» What the exercise asks: Write out the listing exactly, from its first line through the line holding "the coverage-rate transient, not", but include none of the pictures.
======== Record extracts ========
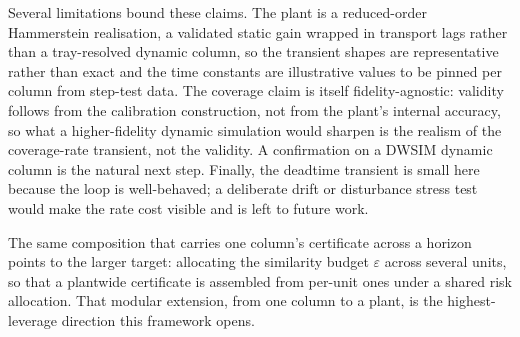 Several limitations bound these claims. The plant is a reduced-order Hammerstein realisation, a
validated static gain wrapped in transport lags rather than a tray-resolved dynamic column, so
the transient shapes are representative rather than exact and the time constants are
illustrative values to be pinned per column from step-test data. The coverage claim is itself
fidelity-agnostic: validity follows from the calibration construction, not from the plant's
internal accuracy, so what a higher-fidelity dynamic simulation would sharpen is the realism of
the coverage-rate transient, not the validity. A confirmation on a DWSIM dynamic column is the
natural next step. Finally, the deadtime transient is small here because the loop is
well-behaved; a deliberate drift or disturbance stress test would make the rate cost visible and
is left to future work.

The same composition that carries one column's certificate across a horizon points to the larger
target: allocating the similarity budget $\varepsilon$ across several units, so that a plantwide
certificate is assembled from per-unit ones under a shared risk allocation. That modular
extension, from one column to a plant, is the highest-leverage direction this framework opens.
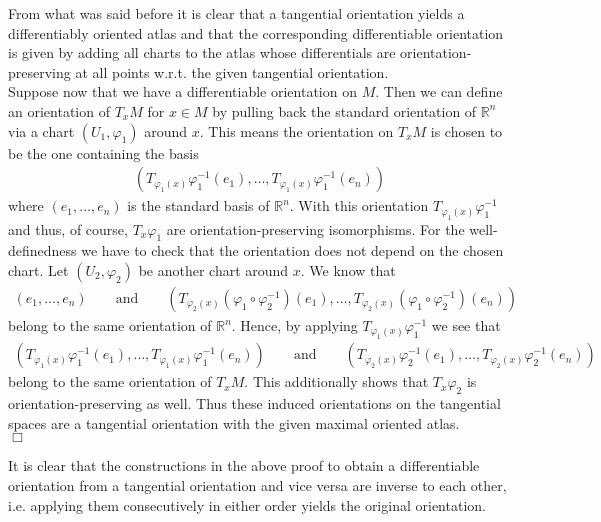 \begin{prf}
From what was said before it is clear that a tangential orientation yields a differentiably oriented atlas and that the corresponding differentiable orientation is given by adding all charts to the atlas whose differentials are orientation-preserving at all points w.r.t. the given tangential orientation.
\\
Suppose now that we have a differentiable orientation on $M$. Then we can define an orientation of $T_{x}M$ for $x \in M$ by pulling back the standard orientation of $\mathbb{R}^{n}$ via a chart $(U_{1},\varphi_{1})$ around $x$. This means the orientation on $T_{x}M$ is chosen to be the one containing the basis
\begin{align*}
  \left(
    T_{\varphi_{1}(x)}
    \varphi_{1}^{-1}(e_{1})
    ,
    \ldots
    ,
    T_{\varphi_{1}(x)}
    \varphi_{1}^{-1}(e_{n})
  \right)
\end{align*}
where $(e_{1},\ldots,e_{n})$ is the standard basis of $\mathbb{R}^{n}$. With this orientation $T_{\varphi_{1}(x)}\varphi_{1}^{-1}$ and thus, of course, $T_{x}\varphi_{1}$ are orientation-preserving isomorphisms. For the well-definedness we have to check that the orientation does not depend on the chosen chart. Let $(U_{2},\varphi_{2})$ be another chart around $x$. We know that
\begin{align*}
  (e_{1},\ldots,e_{n})
  \qquad
  \text{and}
  \qquad
  \left(
    T_{\varphi_{2}(x)}(\varphi_{1} \circ \varphi_{2}^{-1})(e_{1})
    ,
    \ldots
    ,
    T_{\varphi_{2}(x)}(\varphi_{1} \circ \varphi_{2}^{-1})(e_{n})
  \right)
\end{align*}
belong to the same orientation of $\mathbb{R}^{n}$. Hence, by applying $T_{\varphi_{1}(x)}\varphi_{1}^{-1}$ we see that
\begin{align*}
  \left(
    T_{\varphi_{1}(x)}\varphi_{1}^{-1}(e_{1})
    ,
    \ldots
    ,
    T_{\varphi_{1}(x)}\varphi_{1}^{-1}(e_{n})
  \right)
  \qquad
  \text{and}
  \qquad
  \left(
    T_{\varphi_{2}(x)}\varphi_{2}^{-1}(e_{1})
    ,
    \ldots
    ,
    T_{\varphi_{2}(x)}\varphi_{2}^{-1}(e_{n})
  \right)
\end{align*}
belong to the same orientation of $T_{x}M$. This additionally shows that $T_{x}\varphi_{2}$ is orientation-preserving as well. Thus these induced orientations on the tangential spaces are a tangential orientation with the given maximal oriented atlas.
\\
\phantom{proven}
\hfill
$\Box$
\end{prf}
It is clear that the constructions in the above proof to obtain a differentiable orientation from a tangential orientation and vice versa are inverse to each other, i.e. applying them consecutively in either order yields the original orientation.
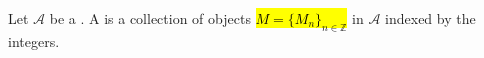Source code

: \begin{definition} \label{definition:graded_object_in_a_category}
    Let $\mathcal{A}$ be a . 
    A  is a collection of objects \hl{$M = \{M_n\}_{n \in \mathbb{Z}}$} in $\mathcal{A}$ indexed by the integers. 
\end{definition}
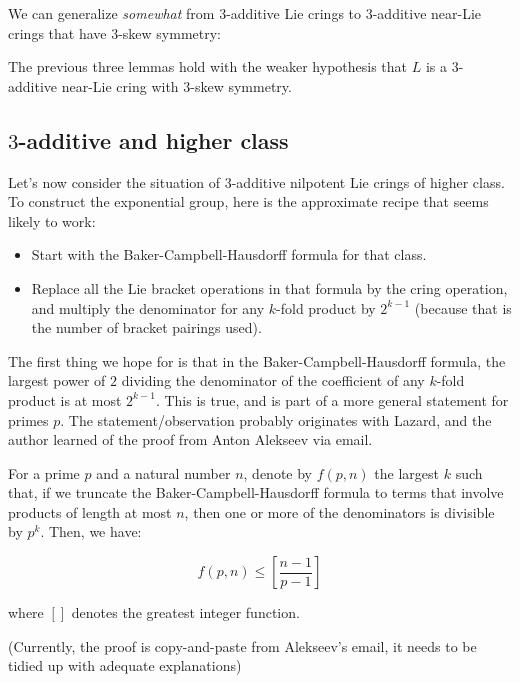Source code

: \documentclass[10pt]{amsart}
\begin{document}
We can generalize {\em somewhat} from $3$-additive Lie crings to
$3$-additive near-Lie crings that have $3$-skew symmetry:

\begin{lemma}
  The previous three lemmas hold with the weaker hypothesis that $L$
  is a $3$-additive near-Lie cring with $3$-skew symmetry.
\end{lemma}

\subsection{$3$-additive and higher class}

Let's now consider the situation of $3$-additive nilpotent Lie
crings of higher class. To construct the exponential group, here is
the approximate recipe that seems likely to work:

\begin{itemize}
\item Start with the Baker-Campbell-Hausdorff formula for that class.
\item Replace all the Lie bracket operations in that formula by the
  cring operation, and multiply the denominator for any $k$-fold
  product by $2^{k-1}$ (because that is the number of bracket pairings
  used).
\end{itemize}

The first thing we hope for is that in the Baker-Campbell-Hausdorff
formula, the largest power of $2$ dividing the denominator of the
coefficient of any $k$-fold product is at most $2^{k-1}$. This is
true, and is part of a more general statement for primes $p$. The
statement/observation probably originates with Lazard, and the author
learned of the proof from Anton Alekseev via email.

\begin{lemma}
  For a prime $p$ and a natural number $n$, denote by $f(p,n)$ the
  largest $k$ such that, if we truncate the Baker-Campbell-Hausdorff
  formula to terms that involve products of length at most $n$, then
  one or more of the denominators is divisible by $p^k$. Then, we have:

  $$f(p,n) \le \left[\frac{n - 1}{p - 1}\right]$$

  where $[]$ denotes the greatest integer function.
\end{lemma}

(Currently, the proof is copy-and-paste from Alekseev's email, it
needs to be tidied up with adequate explanations)
\end{document}
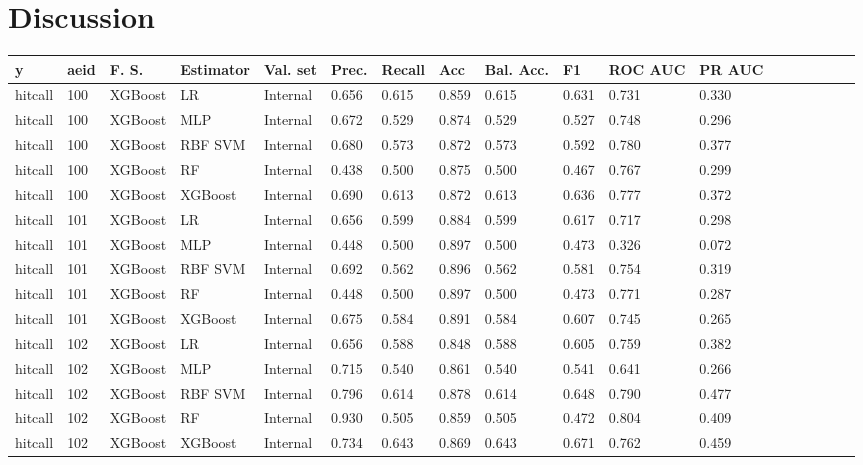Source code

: \section{Discussion}

\begin{longtable}{llllllllllllllllll} \toprule \midrule \small y & \small aeid & \small F. S. & \small Estimator & \small Val. set & \small Prec. & \small Recall & \small Acc & \small Bal. Acc. & \small F1 & \small ROC AUC & \small PR AUC\\ \hline hitcall & 100 & XGBoost & LR & Internal & 0.656 & 0.615 & 0.859 & 0.615 & 0.631 & 0.731 & 0.330\\ hitcall & 100 & XGBoost & MLP & Internal & 0.672 & 0.529 & 0.874 & 0.529 & 0.527 & 0.748 & 0.296\\ hitcall & 100 & XGBoost & RBF SVM & Internal & 0.680 & 0.573 & 0.872 & 0.573 & 0.592 & 0.780 & 0.377\\ hitcall & 100 & XGBoost & RF & Internal & 0.438 & 0.500 & 0.875 & 0.500 & 0.467 & 0.767 & 0.299\\ hitcall & 100 & XGBoost & XGBoost & Internal & 0.690 & 0.613 & 0.872 & 0.613 & 0.636 & 0.777 & 0.372\\ hitcall & 101 & XGBoost & LR & Internal & 0.656 & 0.599 & 0.884 & 0.599 & 0.617 & 0.717 & 0.298\\ hitcall & 101 & XGBoost & MLP & Internal & 0.448 & 0.500 & 0.897 & 0.500 & 0.473 & 0.326 & 0.072\\ hitcall & 101 & XGBoost & RBF SVM & Internal & 0.692 & 0.562 & 0.896 & 0.562 & 0.581 & 0.754 & 0.319\\ hitcall & 101 & XGBoost & RF & Internal & 0.448 & 0.500 & 0.897 & 0.500 & 0.473 & 0.771 & 0.287\\ hitcall & 101 & XGBoost & XGBoost & Internal & 0.675 & 0.584 & 0.891 & 0.584 & 0.607 & 0.745 & 0.265\\ hitcall & 102 & XGBoost & LR & Internal & 0.656 & 0.588 & 0.848 & 0.588 & 0.605 & 0.759 & 0.382\\ hitcall & 102 & XGBoost & MLP & Internal & 0.715 & 0.540 & 0.861 & 0.540 & 0.541 & 0.641 & 0.266\\ hitcall & 102 & XGBoost & RBF SVM & Internal & 0.796 & 0.614 & 0.878 & 0.614 & 0.648 & 0.790 & 0.477\\ hitcall & 102 & XGBoost & RF & Internal & 0.930 & 0.505 & 0.859 & 0.505 & 0.472 & 0.804 & 0.409\\ hitcall & 102 & XGBoost & XGBoost & Internal & 0.734 & 0.643 & 0.869 & 0.643 & 0.671 & 0.762 & 0.459\\ \bottomrule \end{longtable}












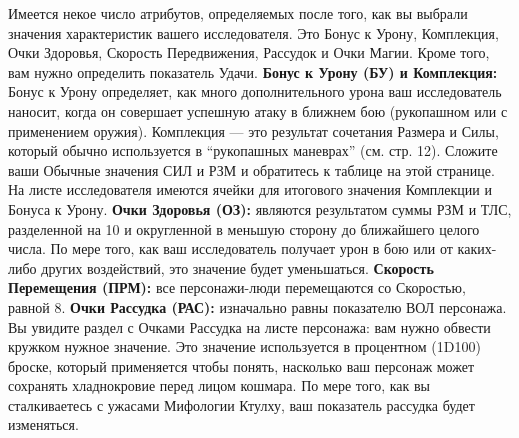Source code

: \documentclass[letterpaper,twocolumn,openany, twoside, 11pt, usenames]{cocbook}
\newlength{\seplinewidth}
\newlength{\seplinesep}
\newcommand*{\sepline}{%
  \par
  \vspace{\dimexpr\seplinesep+.5\parskip}%
  \cleaders\vbox{%
    \begingroup %
      \color{sepline}%
      \hrule width\linewidth height\seplinewidth
    \endgroup
  }\vskip\seplinewidth
  \vspace{\dimexpr\seplinesep-.5\parskip}%
}
\begin{document}
Имеется некое число атрибутов, определяемых после того, как вы выбрали значения характеристик вашего исследователя. Это Бонус к Урону, Комплекция, Очки Здоровья, Скорость Передвижения, Рассудок и Очки Магии. Кроме того, вам нужно определить показатель Удачи.
\smallbreak
\noindent \textbf{Бонус к Урону (БУ) и Комплекция:} Бонус к Урону определяет, как много дополнительного урона ваш исследователь наносит, когда он совершает успешную атаку в ближнем бою (рукопашном или с применением оружия). Комплекция --- это результат сочетания Размера и Силы, который обычно используется в ``рукопашных маневрах'' (см. стр. 12). Сложите ваши Обычные значения СИЛ и РЗМ и обратитесь к таблице на этой странице. На листе исследователя имеются ячейки для итогового значения Комплекции и Бонуса к Урону.
\smallbreak
\noindent \textbf{Очки Здоровья (ОЗ):} являются результатом суммы РЗМ и ТЛС, разделенной на 10 и округленной в меньшую сторону до ближайшего целого числа. По мере того, как ваш исследователь получает урон в бою или от каких-либо других воздействий, это значение будет уменьшаться.
\smallbreak
\noindent {}
\smallbreak
\noindent \textbf{Скорость Перемещения (ПРМ):} все персонажи-люди перемещаются со Скоростью, равной 8.
\smallbreak
\noindent \textbf{Очки Рассудка (РАС):} изначально равны показателю ВОЛ персонажа. Вы увидите раздел с Очками Рассудка на листе персонажа: вам нужно обвести кружком нужное значение. Это значение используется в процентном (1D100) броске, который применяется чтобы понять, насколько ваш персонаж может сохранять хладнокровие перед лицом кошмара. По мере того, как вы сталкиваетесь с ужасами Мифологии Ктулху, ваш показатель рассудка будет изменяться.
\smallbreak
\noindent {}
\smallbreak
{}
\end{document}
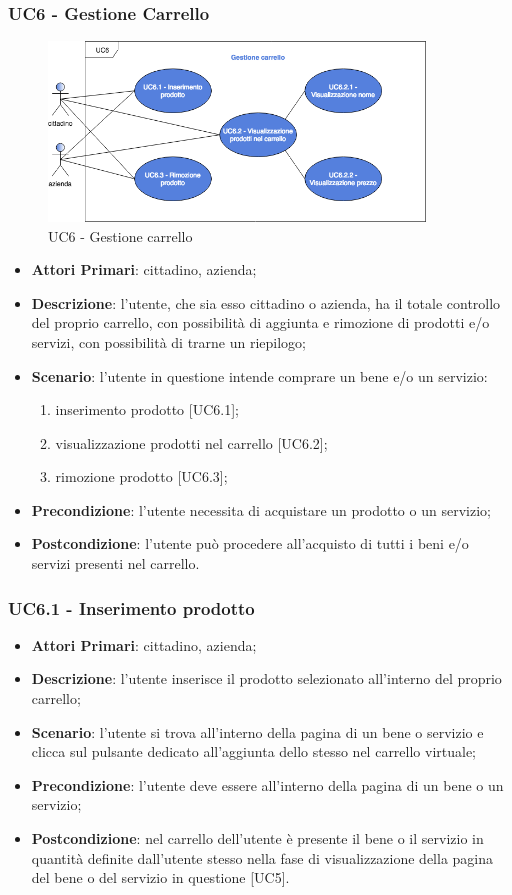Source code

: \subsubsection{UC6 - Gestione Carrello}
 \begin{figure}[h]
	\includegraphics[width=10cm]{res/images/UC6GestioneCarrello.png}
	\centering
	\caption{UC6 - Gestione carrello}
\end{figure}
\begin{itemize}
	\item \textbf{Attori Primari}: cittadino, azienda\glo;
	\item \textbf{Descrizione}: l'utente, che sia esso cittadino o azienda, ha il totale controllo del proprio carrello, con possibilità di aggiunta e rimozione di prodotti e/o servizi, con possibilità di trarne un riepilogo;
	\item \textbf{Scenario}: l'utente in questione intende comprare un bene e/o un servizio:
	 \begin{enumerate}[label=\alph*.]
		\item inserimento prodotto [UC6.1];
		\item visualizzazione prodotti nel carrello [UC6.2];
		\item rimozione prodotto [UC6.3];
	\end{enumerate}
	\item \textbf{Precondizione}: l'utente necessita di acquistare un prodotto o un servizio;
	\item \textbf{Postcondizione}: l'utente può procedere all'acquisto di tutti i beni e/o servizi presenti nel carrello.
\end{itemize} 
 \subsubsection{UC6.1 - Inserimento prodotto}
\begin{itemize}
	\item \textbf{Attori Primari}: cittadino, azienda\glo;
	\item \textbf{Descrizione}: l'utente inserisce il prodotto selezionato all'interno del proprio carrello;
	\item \textbf{Scenario}: l'utente si trova all'interno della pagina di un bene o servizio e clicca sul pulsante dedicato all'aggiunta dello stesso nel carrello virtuale;
	\item \textbf{Precondizione}: l'utente deve essere all'interno della pagina di un bene o un servizio;
	\item \textbf{Postcondizione}: nel carrello dell'utente è presente il bene o il servizio in quantità definite dall'utente stesso nella fase di visualizzazione della pagina del bene o del servizio in questione [UC5].
\end{itemize}
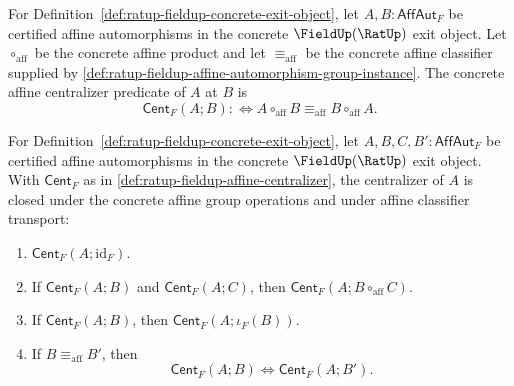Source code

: \begin{definition}
\label{def:ratup-fieldup-affine-centralizer}
For Definition~\ref{def:ratup-fieldup-concrete-exit-object}, let
$A,B:\mathsf{AffAut}_F$ be certified affine automorphisms in the concrete
$\FieldUp(\RatUp)$ exit object. Let $\circ_{\mathrm{aff}}$ be the concrete
affine product and let $\equiv_{\mathrm{aff}}$ be the concrete affine
classifier supplied by
\autoref{def:ratup-fieldup-affine-automorphism-group-instance}. The concrete
affine centralizer predicate of $A$ at $B$ is
$$
\mathsf{Cent}_F(A;B)
:\Longleftrightarrow
A\circ_{\mathrm{aff}}B\equiv_{\mathrm{aff}}B\circ_{\mathrm{aff}}A.
$$
\end{definition}

\begin{theorem}
\label{thm:ratup-fieldup-affine-centralizer-product-inverse-closure}
For Definition~\ref{def:ratup-fieldup-concrete-exit-object}, let
$A,B,C,B':\mathsf{AffAut}_F$ be certified affine automorphisms in the concrete
$\FieldUp(\RatUp)$ exit object. With $\mathsf{Cent}_F$ as in
\autoref{def:ratup-fieldup-affine-centralizer}, the centralizer of $A$ is
closed under the concrete affine group operations and under affine classifier
transport:
\begin{enumerate}
\item $\mathsf{Cent}_F(A;\mathrm{id}_F)$.
\item If $\mathsf{Cent}_F(A;B)$ and $\mathsf{Cent}_F(A;C)$, then
$\mathsf{Cent}_F(A;B\circ_{\mathrm{aff}}C)$.
\item If $\mathsf{Cent}_F(A;B)$, then
$\mathsf{Cent}_F(A;\iota_F(B))$.
\item If $B\equiv_{\mathrm{aff}}B'$, then
$$
\mathsf{Cent}_F(A;B)\Longleftrightarrow\mathsf{Cent}_F(A;B').
$$
\end{enumerate}
\end{theorem}
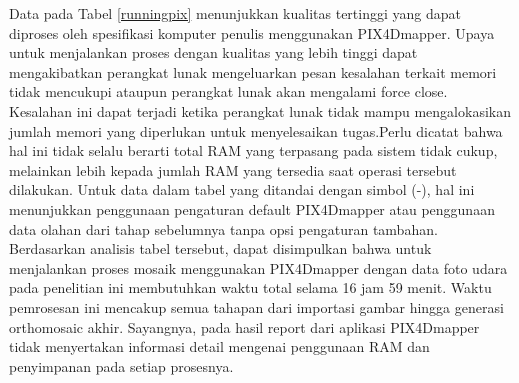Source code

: Data pada Tabel \ref{runningpix} menunjukkan kualitas tertinggi yang dapat diproses oleh spesifikasi komputer penulis menggunakan PIX4Dmapper. Upaya untuk menjalankan proses dengan kualitas yang lebih tinggi dapat mengakibatkan perangkat lunak mengeluarkan pesan kesalahan terkait memori tidak mencukupi ataupun perangkat lunak akan mengalami force close. Kesalahan ini dapat terjadi ketika perangkat lunak tidak mampu mengalokasikan jumlah memori yang diperlukan untuk menyelesaikan tugas.Perlu dicatat bahwa hal ini tidak selalu berarti total RAM yang terpasang pada sistem tidak cukup, melainkan lebih kepada jumlah RAM yang tersedia saat operasi tersebut dilakukan. Untuk data dalam tabel yang ditandai dengan simbol (-), hal ini menunjukkan penggunaan pengaturan default PIX4Dmapper atau penggunaan data olahan dari tahap sebelumnya tanpa opsi pengaturan tambahan. Berdasarkan analisis tabel tersebut, dapat disimpulkan bahwa untuk menjalankan proses mosaik menggunakan PIX4Dmapper dengan data foto udara pada penelitian ini membutuhkan waktu total selama 16 jam 59 menit. Waktu pemrosesan ini mencakup semua tahapan dari importasi gambar hingga generasi orthomosaic akhir. Sayangnya, pada hasil report dari aplikasi PIX4Dmapper tidak menyertakan informasi detail mengenai penggunaan RAM dan penyimpanan pada setiap prosesnya.

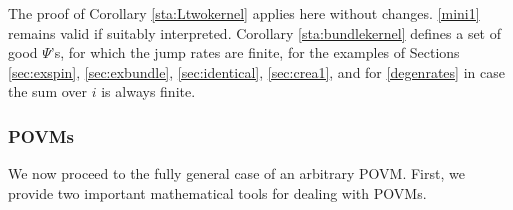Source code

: \documentclass[12pt]{article}
\newcommand{\1}{\mathbf{1}} %
\begin{document}
The proof of Corollary \ref{sta:Ltwokernel} applies here without
changes.   \eqref{mini1} remains  valid if suitably interpreted.
Corollary \ref{sta:bundlekernel} defines a set  of good $\Psi$'s, for
which the jump rates are finite, for the examples of Sections
\ref{sec:exspin}, \ref{sec:exbundle}, \ref{sec:identical},
\ref{sec:crea1}, and for \eqref{degenrates} in case the sum
over $i$ is always finite.



\subsubsection{POVMs}
\label{sec:povmkernel}

We now proceed to the fully general case of an arbitrary POVM.  First,
we provide two important mathematical tools for dealing with POVMs.
\end{document}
========
» Exercise solution:
 Several limitations bound these claims. The plant is a reduced-order Hammerstein realisation, a
validated static gain wrapped in transport lags rather than a tray-resolved dynamic column, so
the transient shapes are representative rather than exact and the time constants are
illustrative values to be pinned per column from step-test data. The coverage claim is itself
fidelity-agnostic: validity follows from the calibration construction, not from the plant's
internal accuracy, so what a higher-fidelity dynamic simulation would sharpen is the realism of
the coverage-rate transient, not the validity. A confirmation on a DWSIM dynamic column is the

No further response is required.